■ **Exercise data**
========================================

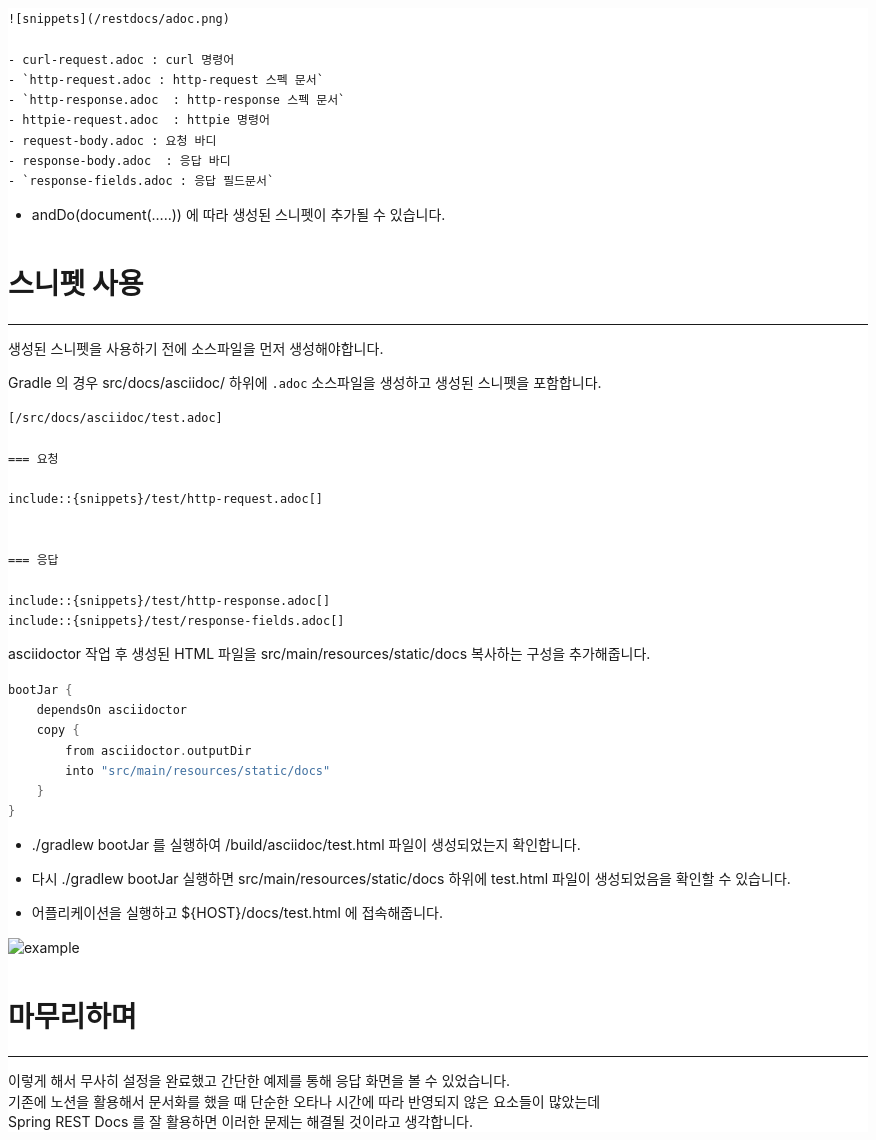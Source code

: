     ![snippets](/restdocs/adoc.png)

    - curl-request.adoc : curl 명령어
    - `http-request.adoc : http-request 스펙 문서`
    - `http-response.adoc  : http-response 스펙 문서`
    - httpie-request.adoc  : httpie 명령어
    - request-body.adoc : 요청 바디
    - response-body.adoc  : 응답 바디
    - `response-fields.adoc : 응답 필드문서`

-  andDo(document(…..)) 에 따라 생성된 스니펫이 추가될 수 있습니다.



# 스니펫 사용
---
생성된 스니펫을 사용하기 전에 소스파일을 먼저 생성해야합니다.

Gradle 의 경우 src/docs/asciidoc/ 하위에 `.adoc` 소스파일을 생성하고 생성된 스니펫을 포함합니다.


```
[/src/docs/asciidoc/test.adoc]

=== 요청

include::{snippets}/test/http-request.adoc[]


=== 응답

include::{snippets}/test/http-response.adoc[]
include::{snippets}/test/response-fields.adoc[]

```

asciidoctor 작업 후 생성된 HTML 파일을  src/main/resources/static/docs 복사하는 구성을 추가해줍니다.
```gradle
bootJar {
    dependsOn asciidoctor
    copy {
        from asciidoctor.outputDir
        into "src/main/resources/static/docs"
    }
}
```

- ./gradlew bootJar 를 실행하여 /build/asciidoc/test.html 파일이 생성되었는지 확인합니다.
- 다시 ./gradlew bootJar 실행하면 src/main/resources/static/docs 하위에 test.html 파일이 생성되었음을 확인할 수 있습니다.

- 어플리케이션을 실행하고 ${HOST}/docs/test.html 에 접속해줍니다.

![example](/restdocs/example.png)

# 마무리하며
---
이렇게 해서 무사히 설정을 완료했고 간단한 예제를 통해 응답 화면을 볼 수 있었습니다. \
기존에 노션을 활용해서 문서화를 했을 때 단순한 오타나 시간에 따라 반영되지 않은 요소들이 많았는데 \
Spring REST Docs 를 잘 활용하면 이러한 문제는 해결될 것이라고 생각합니다.
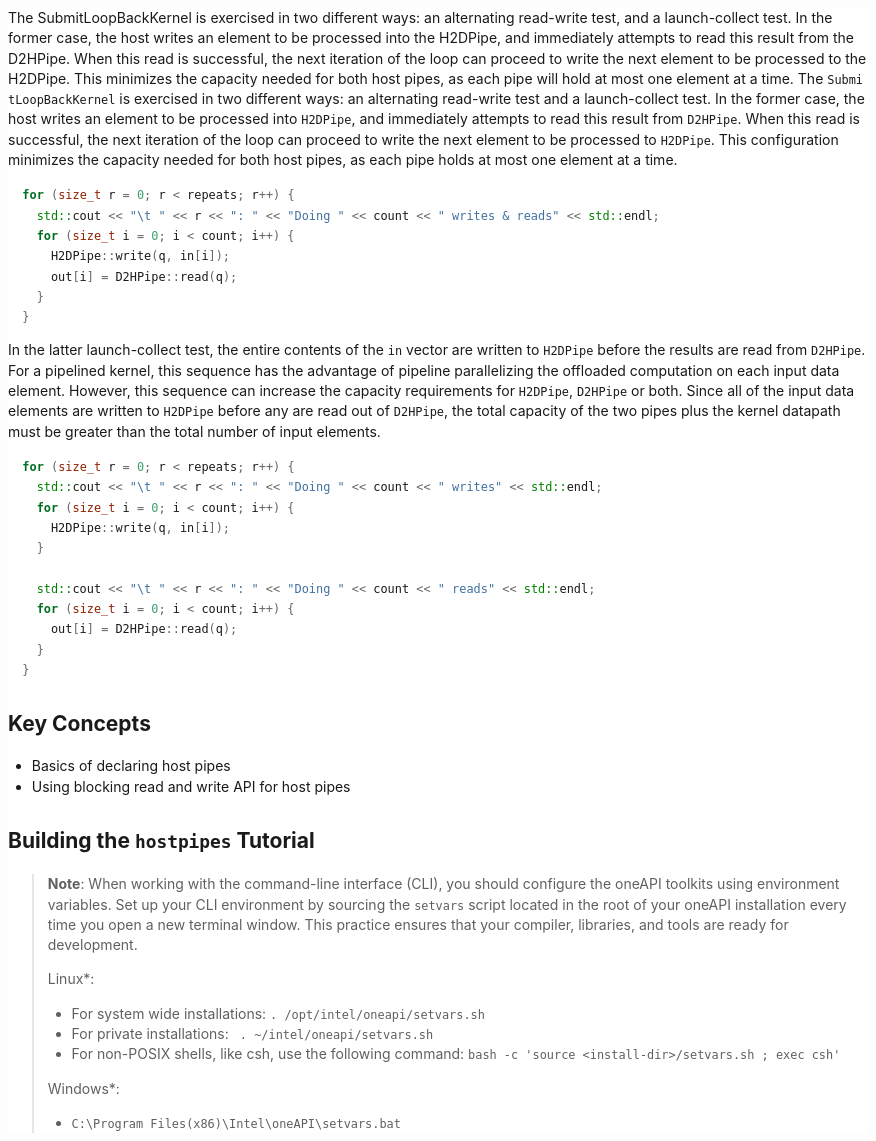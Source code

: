 The SubmitLoopBackKernel is exercised in two different ways: an alternating read-write test, and a launch-collect test. In the former case, the host writes an element to be processed into the H2DPipe, and immediately attempts to read this result from the D2HPipe. When this read is successful, the next iteration of the loop can proceed to write the next element to be processed to the H2DPipe. This minimizes the capacity needed for both host pipes, as each pipe will hold at most one element at a time.
The `SubmitLoopBackKernel` is exercised in two different ways: an alternating read-write test and a launch-collect test. In the former case, the host writes an element to be processed into `H2DPipe`, and immediately attempts to read this result from `D2HPipe`. When this read is successful, the next iteration of the loop can proceed to write the next element to be processed to `H2DPipe`. This configuration minimizes the capacity needed for both host pipes, as each pipe holds at most one element at a time.

```c++
  for (size_t r = 0; r < repeats; r++) {
    std::cout << "\t " << r << ": " << "Doing " << count << " writes & reads" << std::endl;
    for (size_t i = 0; i < count; i++) {
      H2DPipe::write(q, in[i]);
      out[i] = D2HPipe::read(q);
    }
  }
```

In the latter launch-collect test, the entire contents of the `in` vector are written to `H2DPipe` before the results are read from `D2HPipe`. For a pipelined kernel, this sequence has the advantage of pipeline parallelizing the offloaded computation on each input data element. However, this sequence can increase the capacity requirements for `H2DPipe`, `D2HPipe` or both. Since all of the input data elements are written to `H2DPipe` before any are read out of `D2HPipe`, the total capacity of the two pipes plus the kernel datapath must be greater than the total number of input elements.

```c++
  for (size_t r = 0; r < repeats; r++) {
    std::cout << "\t " << r << ": " << "Doing " << count << " writes" << std::endl;
    for (size_t i = 0; i < count; i++) {
      H2DPipe::write(q, in[i]);
    }

    std::cout << "\t " << r << ": " << "Doing " << count << " reads" << std::endl;
    for (size_t i = 0; i < count; i++) {
      out[i] = D2HPipe::read(q);
    }
  }
```

## Key Concepts
* Basics of declaring host pipes
* Using blocking read and write API for host pipes

## Building the `hostpipes` Tutorial

> **Note**: When working with the command-line interface (CLI), you should configure the oneAPI toolkits using environment variables. 
> Set up your CLI environment by sourcing the `setvars` script located in the root of your oneAPI installation every time you open a new terminal window. 
> This practice ensures that your compiler, libraries, and tools are ready for development.
>
> Linux*:
> - For system wide installations: `. /opt/intel/oneapi/setvars.sh`
> - For private installations: ` . ~/intel/oneapi/setvars.sh`
> - For non-POSIX shells, like csh, use the following command: `bash -c 'source <install-dir>/setvars.sh ; exec csh'`
>
> Windows*:
> - `C:\Program Files(x86)\Intel\oneAPI\setvars.bat`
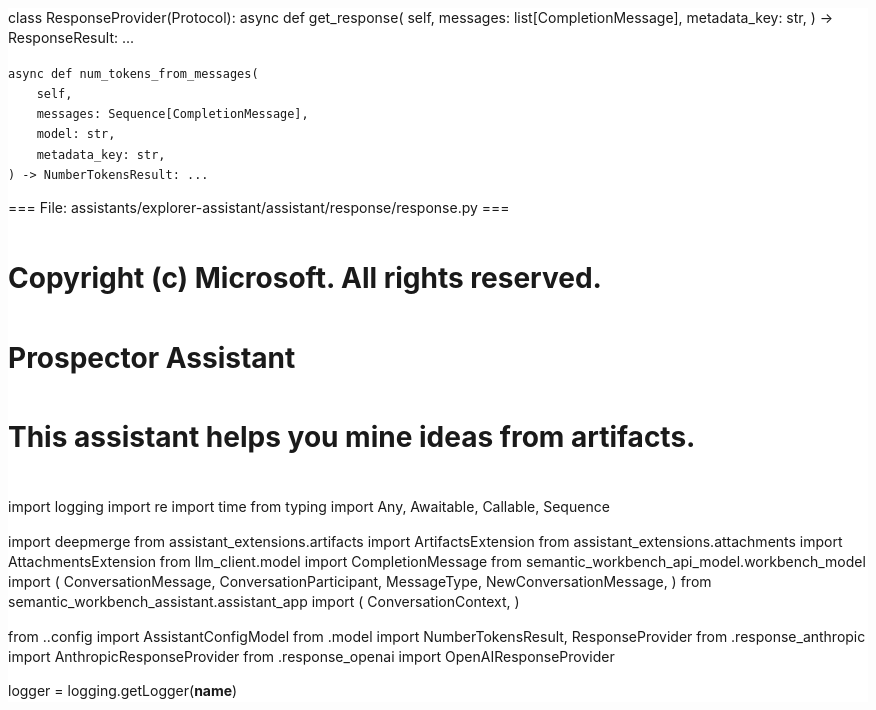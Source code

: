 
class ResponseProvider(Protocol):
    async def get_response(
        self,
        messages: list[CompletionMessage],
        metadata_key: str,
    ) -> ResponseResult: ...

    async def num_tokens_from_messages(
        self,
        messages: Sequence[CompletionMessage],
        model: str,
        metadata_key: str,
    ) -> NumberTokensResult: ...


=== File: assistants/explorer-assistant/assistant/response/response.py ===
# Copyright (c) Microsoft. All rights reserved.

# Prospector Assistant
#
# This assistant helps you mine ideas from artifacts.
#

import logging
import re
import time
from typing import Any, Awaitable, Callable, Sequence

import deepmerge
from assistant_extensions.artifacts import ArtifactsExtension
from assistant_extensions.attachments import AttachmentsExtension
from llm_client.model import CompletionMessage
from semantic_workbench_api_model.workbench_model import (
    ConversationMessage,
    ConversationParticipant,
    MessageType,
    NewConversationMessage,
)
from semantic_workbench_assistant.assistant_app import (
    ConversationContext,
)

from ..config import AssistantConfigModel
from .model import NumberTokensResult, ResponseProvider
from .response_anthropic import AnthropicResponseProvider
from .response_openai import OpenAIResponseProvider

logger = logging.getLogger(__name__)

========================================

■ **Task instructions**
Restate all the material verbatim; omit every picture.

■ **Solution for this exercise**
Source code

:     ![snippets](/restdocs/adoc.png)

    - curl-request.adoc : curl 명령어
    - `http-request.adoc : http-request 스펙 문서`
    - `http-response.adoc  : http-response 스펙 문서`
    - httpie-request.adoc  : httpie 명령어
    - request-body.adoc : 요청 바디
    - response-body.adoc  : 응답 바디
    - `response-fields.adoc : 응답 필드문서`

-  andDo(document(…..)) 에 따라 생성된 스니펫이 추가될 수 있습니다.



# 스니펫 사용
---
생성된 스니펫을 사용하기 전에 소스파일을 먼저 생성해야합니다.

Gradle 의 경우 src/docs/asciidoc/ 하위에 `.adoc` 소스파일을 생성하고 생성된 스니펫을 포함합니다.


```
[/src/docs/asciidoc/test.adoc]

=== 요청

include::{snippets}/test/http-request.adoc[]


=== 응답

include::{snippets}/test/http-response.adoc[]
include::{snippets}/test/response-fields.adoc[]

```

asciidoctor 작업 후 생성된 HTML 파일을  src/main/resources/static/docs 복사하는 구성을 추가해줍니다.
```gradle
bootJar {
    dependsOn asciidoctor
    copy {
        from asciidoctor.outputDir
        into "src/main/resources/static/docs"
    }
}
```

- ./gradlew bootJar 를 실행하여 /build/asciidoc/test.html 파일이 생성되었는지 확인합니다.
- 다시 ./gradlew bootJar 실행하면 src/main/resources/static/docs 하위에 test.html 파일이 생성되었음을 확인할 수 있습니다.

- 어플리케이션을 실행하고 ${HOST}/docs/test.html 에 접속해줍니다.

![example](/restdocs/example.png)

# 마무리하며
---
이렇게 해서 무사히 설정을 완료했고 간단한 예제를 통해 응답 화면을 볼 수 있었습니다. \
기존에 노션을 활용해서 문서화를 했을 때 단순한 오타나 시간에 따라 반영되지 않은 요소들이 많았는데 \
Spring REST Docs 를 잘 활용하면 이러한 문제는 해결될 것이라고 생각합니다.
Source code

: The SubmitLoopBackKernel is exercised in two different ways: an alternating read-write test, and a launch-collect test. In the former case, the host writes an element to be processed into the H2DPipe, and immediately attempts to read this result from the D2HPipe. When this read is successful, the next iteration of the loop can proceed to write the next element to be processed to the H2DPipe. This minimizes the capacity needed for both host pipes, as each pipe will hold at most one element at a time.
The `SubmitLoopBackKernel` is exercised in two different ways: an alternating read-write test and a launch-collect test. In the former case, the host writes an element to be processed into `H2DPipe`, and immediately attempts to read this result from `D2HPipe`. When this read is successful, the next iteration of the loop can proceed to write the next element to be processed to `H2DPipe`. This configuration minimizes the capacity needed for both host pipes, as each pipe holds at most one element at a time.

```c++
  for (size_t r = 0; r < repeats; r++) {
    std::cout << "\t " << r << ": " << "Doing " << count << " writes & reads" << std::endl;
    for (size_t i = 0; i < count; i++) {
      H2DPipe::write(q, in[i]);
      out[i] = D2HPipe::read(q);
    }
  }
```

In the latter launch-collect test, the entire contents of the `in` vector are written to `H2DPipe` before the results are read from `D2HPipe`. For a pipelined kernel, this sequence has the advantage of pipeline parallelizing the offloaded computation on each input data element. However, this sequence can increase the capacity requirements for `H2DPipe`, `D2HPipe` or both. Since all of the input data elements are written to `H2DPipe` before any are read out of `D2HPipe`, the total capacity of the two pipes plus the kernel datapath must be greater than the total number of input elements.

```c++
  for (size_t r = 0; r < repeats; r++) {
    std::cout << "\t " << r << ": " << "Doing " << count << " writes" << std::endl;
    for (size_t i = 0; i < count; i++) {
      H2DPipe::write(q, in[i]);
    }

    std::cout << "\t " << r << ": " << "Doing " << count << " reads" << std::endl;
    for (size_t i = 0; i < count; i++) {
      out[i] = D2HPipe::read(q);
    }
  }
```

## Key Concepts
* Basics of declaring host pipes
* Using blocking read and write API for host pipes

## Building the `hostpipes` Tutorial

> **Note**: When working with the command-line interface (CLI), you should configure the oneAPI toolkits using environment variables. 
> Set up your CLI environment by sourcing the `setvars` script located in the root of your oneAPI installation every time you open a new terminal window. 
> This practice ensures that your compiler, libraries, and tools are ready for development.
>
> Linux*:
> - For system wide installations: `. /opt/intel/oneapi/setvars.sh`
> - For private installations: ` . ~/intel/oneapi/setvars.sh`
> - For non-POSIX shells, like csh, use the following command: `bash -c 'source <install-dir>/setvars.sh ; exec csh'`
>
> Windows*:
> - `C:\Program Files(x86)\Intel\oneAPI\setvars.bat`
Source code

: 
class ResponseProvider(Protocol):
    async def get_response(
        self,
        messages: list[CompletionMessage],
        metadata_key: str,
    ) -> ResponseResult: ...

    async def num_tokens_from_messages(
        self,
        messages: Sequence[CompletionMessage],
        model: str,
        metadata_key: str,
    ) -> NumberTokensResult: ...


=== File: assistants/explorer-assistant/assistant/response/response.py ===
# Copyright (c) Microsoft. All rights reserved.

# Prospector Assistant
#
# This assistant helps you mine ideas from artifacts.
#

import logging
import re
import time
from typing import Any, Awaitable, Callable, Sequence

import deepmerge
from assistant_extensions.artifacts import ArtifactsExtension
from assistant_extensions.attachments import AttachmentsExtension
from llm_client.model import CompletionMessage
from semantic_workbench_api_model.workbench_model import (
    ConversationMessage,
    ConversationParticipant,
    MessageType,
    NewConversationMessage,
)
from semantic_workbench_assistant.assistant_app import (
    ConversationContext,
)

from ..config import AssistantConfigModel
from .model import NumberTokensResult, ResponseProvider
from .response_anthropic import AnthropicResponseProvider
from .response_openai import OpenAIResponseProvider

logger = logging.getLogger(__name__)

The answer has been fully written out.